Basel ist eindeutig ein wichtiges Ziel, mit zum Teil sogar mehr als einem ICE pro Stunde. Demnächst wird eine der wenigen längeren viergleisigen Bahnstrecken in Deutschland von Karlsruhe nach Basel führen. Dabei hat die Stadt 0 Einwohner, wenn man sie als deutschen Ballungsraum zählt, weil die Einwohner von Basel alle in der Schweiz wohnen. Oder selbst wenn man die Einwohner von Basel in der Schweiz zählt, wesentlich weniger als Kiel oder Lübeck. Und da ist noch eine Grenze dazwischen, die die Verkehrsströme normalerweise eher verringert als vergrößert. Von Frankfurt nach Paris fahren nur ein paar ICEs und TGVs am Tag. Und die Vororte von Basel auf der deutschen Seite der Grenze haben sicher ein paar 10’000 Einwohner.

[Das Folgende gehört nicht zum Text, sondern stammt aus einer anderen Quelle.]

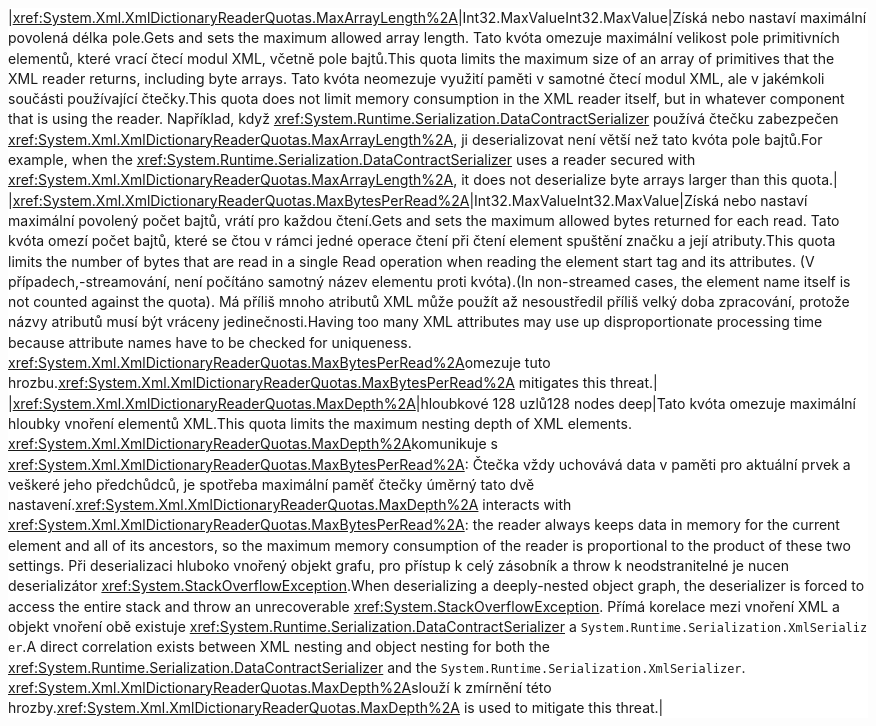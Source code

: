 |<xref:System.Xml.XmlDictionaryReaderQuotas.MaxArrayLength%2A>|<span data-ttu-id="f91fe-188">Int32.MaxValue</span><span class="sxs-lookup"><span data-stu-id="f91fe-188">Int32.MaxValue</span></span>|<span data-ttu-id="f91fe-189">Získá nebo nastaví maximální povolená délka pole.</span><span class="sxs-lookup"><span data-stu-id="f91fe-189">Gets and sets the maximum allowed array length.</span></span> <span data-ttu-id="f91fe-190">Tato kvóta omezuje maximální velikost pole primitivních elementů, které vrací čtecí modul XML, včetně pole bajtů.</span><span class="sxs-lookup"><span data-stu-id="f91fe-190">This quota limits the maximum size of an array of primitives that the XML reader returns, including byte arrays.</span></span> <span data-ttu-id="f91fe-191">Tato kvóta neomezuje využití paměti v samotné čtecí modul XML, ale v jakémkoli součásti používající čtečky.</span><span class="sxs-lookup"><span data-stu-id="f91fe-191">This quota does not limit memory consumption in the XML reader itself, but in whatever component that is using the reader.</span></span> <span data-ttu-id="f91fe-192">Například, když <xref:System.Runtime.Serialization.DataContractSerializer> používá čtečku zabezpečen <xref:System.Xml.XmlDictionaryReaderQuotas.MaxArrayLength%2A>, ji deserializovat není větší než tato kvóta pole bajtů.</span><span class="sxs-lookup"><span data-stu-id="f91fe-192">For example, when the <xref:System.Runtime.Serialization.DataContractSerializer> uses a reader secured with <xref:System.Xml.XmlDictionaryReaderQuotas.MaxArrayLength%2A>, it does not deserialize byte arrays larger than this quota.</span></span>|  
|<xref:System.Xml.XmlDictionaryReaderQuotas.MaxBytesPerRead%2A>|<span data-ttu-id="f91fe-193">Int32.MaxValue</span><span class="sxs-lookup"><span data-stu-id="f91fe-193">Int32.MaxValue</span></span>|<span data-ttu-id="f91fe-194">Získá nebo nastaví maximální povolený počet bajtů, vrátí pro každou čtení.</span><span class="sxs-lookup"><span data-stu-id="f91fe-194">Gets and sets the maximum allowed bytes returned for each read.</span></span> <span data-ttu-id="f91fe-195">Tato kvóta omezí počet bajtů, které se čtou v rámci jedné operace čtení při čtení element spuštění značku a její atributy.</span><span class="sxs-lookup"><span data-stu-id="f91fe-195">This quota limits the number of bytes that are read in a single Read operation when reading the element start tag and its attributes.</span></span> <span data-ttu-id="f91fe-196">(V případech,-streamování, není počítáno samotný název elementu proti kvóta).</span><span class="sxs-lookup"><span data-stu-id="f91fe-196">(In non-streamed cases, the element name itself is not counted against the quota).</span></span> <span data-ttu-id="f91fe-197">Má příliš mnoho atributů XML může použít až nesoustředil příliš velký doba zpracování, protože názvy atributů musí být vráceny jedinečnosti.</span><span class="sxs-lookup"><span data-stu-id="f91fe-197">Having too many XML attributes may use up disproportionate processing time because attribute names have to be checked for uniqueness.</span></span> <span data-ttu-id="f91fe-198"><xref:System.Xml.XmlDictionaryReaderQuotas.MaxBytesPerRead%2A>omezuje tuto hrozbu.</span><span class="sxs-lookup"><span data-stu-id="f91fe-198"><xref:System.Xml.XmlDictionaryReaderQuotas.MaxBytesPerRead%2A> mitigates this threat.</span></span>|  
|<xref:System.Xml.XmlDictionaryReaderQuotas.MaxDepth%2A>|<span data-ttu-id="f91fe-199">hloubkové 128 uzlů</span><span class="sxs-lookup"><span data-stu-id="f91fe-199">128 nodes deep</span></span>|<span data-ttu-id="f91fe-200">Tato kvóta omezuje maximální hloubky vnoření elementů XML.</span><span class="sxs-lookup"><span data-stu-id="f91fe-200">This quota limits the maximum nesting depth of XML elements.</span></span>  <span data-ttu-id="f91fe-201"><xref:System.Xml.XmlDictionaryReaderQuotas.MaxDepth%2A>komunikuje s <xref:System.Xml.XmlDictionaryReaderQuotas.MaxBytesPerRead%2A>: Čtečka vždy uchovává data v paměti pro aktuální prvek a veškeré jeho předchůdců, je spotřeba maximální paměť čtečky úměrný tato dvě nastavení.</span><span class="sxs-lookup"><span data-stu-id="f91fe-201"><xref:System.Xml.XmlDictionaryReaderQuotas.MaxDepth%2A> interacts with <xref:System.Xml.XmlDictionaryReaderQuotas.MaxBytesPerRead%2A>: the reader always keeps data in memory for the current element and all of its ancestors, so the maximum memory consumption of the reader is proportional to the product of these two settings.</span></span> <span data-ttu-id="f91fe-202">Při deserializaci hluboko vnořený objekt grafu, pro přístup k celý zásobník a throw k neodstranitelné je nucen deserializátor <xref:System.StackOverflowException>.</span><span class="sxs-lookup"><span data-stu-id="f91fe-202">When deserializing a deeply-nested object graph, the deserializer is forced to access the entire stack and throw an unrecoverable <xref:System.StackOverflowException>.</span></span> <span data-ttu-id="f91fe-203">Přímá korelace mezi vnoření XML a objekt vnoření obě existuje <xref:System.Runtime.Serialization.DataContractSerializer> a  `System.Runtime.Serialization.XmlSerializer`.</span><span class="sxs-lookup"><span data-stu-id="f91fe-203">A direct correlation exists between XML nesting and object nesting for both the <xref:System.Runtime.Serialization.DataContractSerializer> and the  `System.Runtime.Serialization.XmlSerializer`.</span></span> <span data-ttu-id="f91fe-204"><xref:System.Xml.XmlDictionaryReaderQuotas.MaxDepth%2A>slouží k zmírnění této hrozby.</span><span class="sxs-lookup"><span data-stu-id="f91fe-204"><xref:System.Xml.XmlDictionaryReaderQuotas.MaxDepth%2A> is used to mitigate this threat.</span></span>|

Gerade im Zusammenhang mit Verkehrsthemen bräuchte man eher so etwas wie eine technische Einwohnerzahl, mit der man dicht besiedelte Gebiete unabhängig von Gemeindegrenzen charakterisieren kann. Die Norweger und Schweden haben einen sinnvolleren Begriff eingeführt: Tätort. Man definiert das durch ein zusammenhängendes Gebiet mit einer Mindestbesiedlungs- oder Bebauungsdichte. Ein bisschen Willkür ist wohl immer noch dabei, aber damit hat man schon eine viel nützlichere Größenangabe als die absurde Einwohnerzahl der politischen Gemeinde. Man könnte vielleicht noch bessere Definitionen für die technische Einwohnerzahl finden, aber letztlich ist die Komplexität auch zu groß, um sie mit einer Zahl vollständig zu erfassen. Jedenfalls gefällt mir dieser Tätort-Begriff schon gut, wenn man eine einzelne Einwohnerzahl kennen will.

Für die Frage, welche öffentlichen Verkehrsmittel sich für eine solche dicht besiedelten Gebiete lohnen, kommen aber noch andere Aspekte hinzu. In der Schweiz, Japan und Weißrussland benutzen die Leute sehr viel die Bahn und öffentliche Verkehrsmittel. So kann man Einwohnerzahlen aus der Schweiz etwa mit 3 oder 4 oder sogar 5 multiplizieren, um sie mit deutschen Einwohnerzahlen zu vergleichen, wobei beide Länder wieder heterogen sind, was die diesbezüglichen Gewohnheiten betrifft.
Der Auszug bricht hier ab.